Exercise aim: Return all lines of the listing below that carry the word "shields".

Input material:

*****

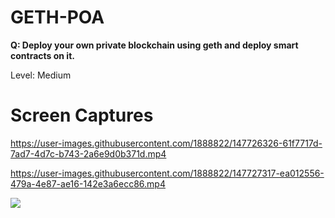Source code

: # GETH-POA

**Q: Deploy your own private blockchain using geth and deploy smart contracts on it.**

Level: Medium 
   

# Screen Captures

https://user-images.githubusercontent.com/1888822/147726326-61f7717d-7ad7-4d7c-b743-2a6e9d0b371d.mp4


https://user-images.githubusercontent.com/1888822/147727317-ea012556-479a-4e87-ae16-142e3a6ecc86.mp4


![](https://user-images.githubusercontent.com/1888822/147726019-c0fc451f-82c9-456d-a2ad-93c3e4cd6180.png)
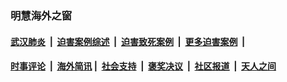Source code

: 
### 明慧海外之窗

####  [武汉肺炎](indexes/365.md?t=01310300) &nbsp;|&nbsp;  [迫害案例综述](indexes/328.md?t=01310300) &nbsp;|&nbsp; [迫害致死案例](indexes/277.md?t=01310300)  &nbsp;|&nbsp; [更多迫害案例](indexes/81.md?t=01310300)  &nbsp;|&nbsp; 
####  [时事评论](indexes/251.md?t=01310300) &nbsp;|&nbsp; [海外简讯](indexes/245.md?t=01310300)&nbsp;|&nbsp;  [社会支持](indexes/140.md?t=01310300) &nbsp;|&nbsp; [褒奖决议](indexes/282.md?t=01310300) &nbsp;|&nbsp; [社区报道](indexes/91.md?t=01310300)  &nbsp;|&nbsp; [天人之间](indexes/78.md?t=01310300) 

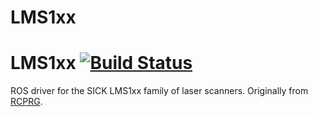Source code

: # LMS1xx

LMS1xx [![Build Status](https://travis-ci.org/clearpathrobotics/LMS1xx.svg?branch=master)](https://travis-ci.org/clearpathrobotics/LMS1xx)
======

ROS driver for the SICK LMS1xx family of laser scanners. Originally from [RCPRG](https://github.com/RCPRG-ros-pkg/RCPRG_laser_drivers).
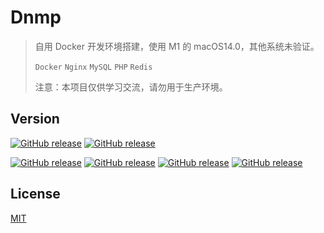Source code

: # Dnmp

> 自用 Docker 开发环境搭建，使用 M1 的 macOS14.0，其他系统未验证。  
> 
> `Docker` `Nginx` `MySQL` `PHP` `Redis`
> 
> 注意：本项目仅供学习交流，请勿用于生产环境。

## Version

[![GitHub release](https://img.shields.io/badge/Docker-v24.0.6-red?logo=docker)](https://img.shields.io/badge/Docker-v24.0.6-red)
[![GitHub release](https://img.shields.io/badge/M1_macOS-v14.0-red?logo=apple)](https://img.shields.io/badge/macOS-v14.0-red)

[![GitHub release](https://img.shields.io/badge/MySQL-v8.0.34-4F5D95?logo=mysql)](https://img.shields.io/badge/MySQL-v8.0.34-4F5D95?logo=mysql)
[![GitHub release](https://img.shields.io/badge/Redis-v7.0.5-4F5D95?logo=redis)](https://img.shields.io/badge/Redis-v7.0.5-4F5D95?logo=redis)
[![GitHub release](https://img.shields.io/badge/Nginx-v1.25.1-4F5D95?logo=nginx)](https://img.shields.io/badge/Nginx-v1.25.1-4F5D95?logo=nginx)
[![GitHub release](https://img.shields.io/badge/PHP-v7.3_/_v8.1-4F5D95?logo=php)](https://img.shields.io/badge/PHP-v7.3_/_v8.1-4F5D95?logo=php)


## License

[MIT](https://opensource.org/licenses/MIT)
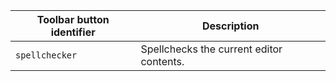 | Toolbar button identifier | Description                              |
|---------------------------|------------------------------------------|
| `spellchecker`            | Spellchecks the current editor contents. |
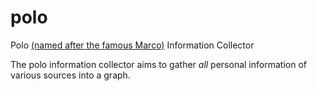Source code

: # polo
Polo [(named after the famous Marco)](https://en.wikipedia.org/wiki/Marco_Polo) Information Collector

The polo information collector aims to gather *all* personal information of various sources into a graph.
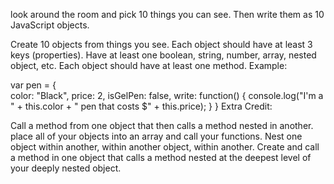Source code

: look around the room and pick 10 things you can see. Then write them as 10 JavaScript objects.

Create 10 objects from things you see.
Each object should have at least 3 keys (properties).
Have at least one boolean, string, number, array, nested object, etc.
Each object should have at least one method.
Example:

var pen = {  
    color: "Black",
    price: 2,
    isGelPen: false,
    write: function() {
        console.log("I'm a " + this.color + " pen that costs $" + this.price);
    }
}
Extra Credit:

Call a method from one object that then calls a method nested in another.
place all of your objects into an array and call your functions.
Nest one object within another, within another object, within another.
Create and call a method in one object that calls a method nested at the deepest level of your deeply nested object.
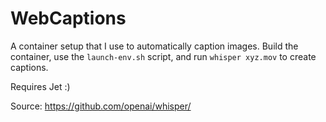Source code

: # WebCaptions

A container setup that I use to automatically caption images. Build the container, use the `launch-env.sh` script, and run `whisper xyz.mov` to create captions.

Requires Jet :)

Source: https://github.com/openai/whisper/
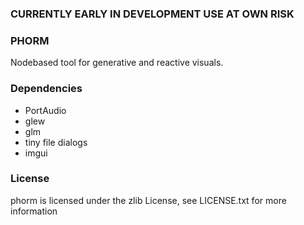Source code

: ### CURRENTLY EARLY IN DEVELOPMENT USE AT OWN RISK

### PHORM
Nodebased tool for generative and reactive visuals.

### Dependencies
- PortAudio
- glew
- glm
- tiny file dialogs
- imgui

### License
phorm is licensed under the zlib License, see LICENSE.txt for more information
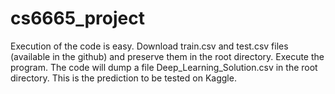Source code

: # cs6665_project
Execution of the code is easy.
Download train.csv and test.csv files (available in the github) and preserve them in the root directory.
Execute the program.
The code will dump a file Deep_Learning_Solution.csv in the root directory.
This is the prediction to be tested on Kaggle.

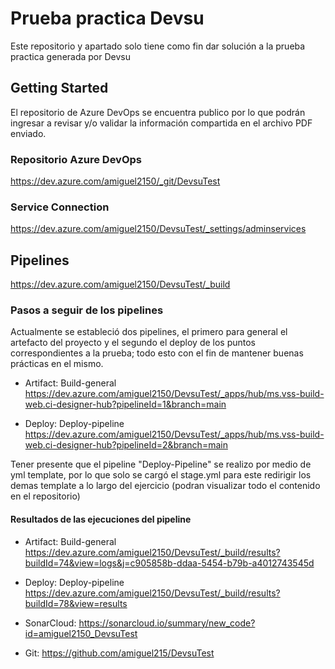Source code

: # Prueba practica Devsu

Este repositorio y apartado solo tiene como fin dar solución a la prueba practica generada por Devsu

## Getting Started

El repositorio de Azure DevOps se encuentra publico por lo que podrán ingresar a revisar y/o validar la información compartida en el archivo PDF enviado.

### Repositorio Azure DevOps

https://dev.azure.com/amiguel2150/_git/DevsuTest

### Service Connection

https://dev.azure.com/amiguel2150/DevsuTest/_settings/adminservices

## Pipelines

https://dev.azure.com/amiguel2150/DevsuTest/_build

### Pasos a seguir de los pipelines

Actualmente se estableció dos pipelines, el primero para general el artefacto del proyecto y el segundo el deploy de los puntos correspondientes a la prueba; todo esto con el fin de mantener buenas prácticas en el mismo.

* Artifact: Build-general https://dev.azure.com/amiguel2150/DevsuTest/_apps/hub/ms.vss-build-web.ci-designer-hub?pipelineId=1&branch=main

* Deploy: Deploy-pipeline https://dev.azure.com/amiguel2150/DevsuTest/_apps/hub/ms.vss-build-web.ci-designer-hub?pipelineId=2&branch=main

Tener presente que el pipeline "Deploy-Pipeline" se realizo por medio de yml template, por lo que solo se cargó el stage.yml para este redirigir los demas template a lo largo del ejercicio (podran visualizar todo el contenido en el repositorio)

#### Resultados de las ejecuciones del pipeline

* Artifact: Build-general https://dev.azure.com/amiguel2150/DevsuTest/_build/results?buildId=74&view=logs&j=c905858b-ddaa-5454-b79b-a4012743545d

* Deploy: Deploy-pipeline https://dev.azure.com/amiguel2150/DevsuTest/_build/results?buildId=78&view=results

* SonarCloud: https://sonarcloud.io/summary/new_code?id=amiguel2150_DevsuTest

* Git: https://github.com/amiguel215/DevsuTest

*****

Response:
[![GitHub release](https://img.shields.io/badge/Docker-v24.0.6-red?logo=docker)](https://img.shields.io/badge/Docker-v24.0.6-red)
[![GitHub release](https://img.shields.io/badge/M1_macOS-v14.0-red?logo=apple)](https://img.shields.io/badge/macOS-v14.0-red)
[![GitHub release](https://img.shields.io/badge/MySQL-v8.0.34-4F5D95?logo=mysql)](https://img.shields.io/badge/MySQL-v8.0.34-4F5D95?logo=mysql)
[![GitHub release](https://img.shields.io/badge/Redis-v7.0.5-4F5D95?logo=redis)](https://img.shields.io/badge/Redis-v7.0.5-4F5D95?logo=redis)
[![GitHub release](https://img.shields.io/badge/Nginx-v1.25.1-4F5D95?logo=nginx)](https://img.shields.io/badge/Nginx-v1.25.1-4F5D95?logo=nginx)
[![GitHub release](https://img.shields.io/badge/PHP-v7.3_/_v8.1-4F5D95?logo=php)](https://img.shields.io/badge/PHP-v7.3_/_v8.1-4F5D95?logo=php)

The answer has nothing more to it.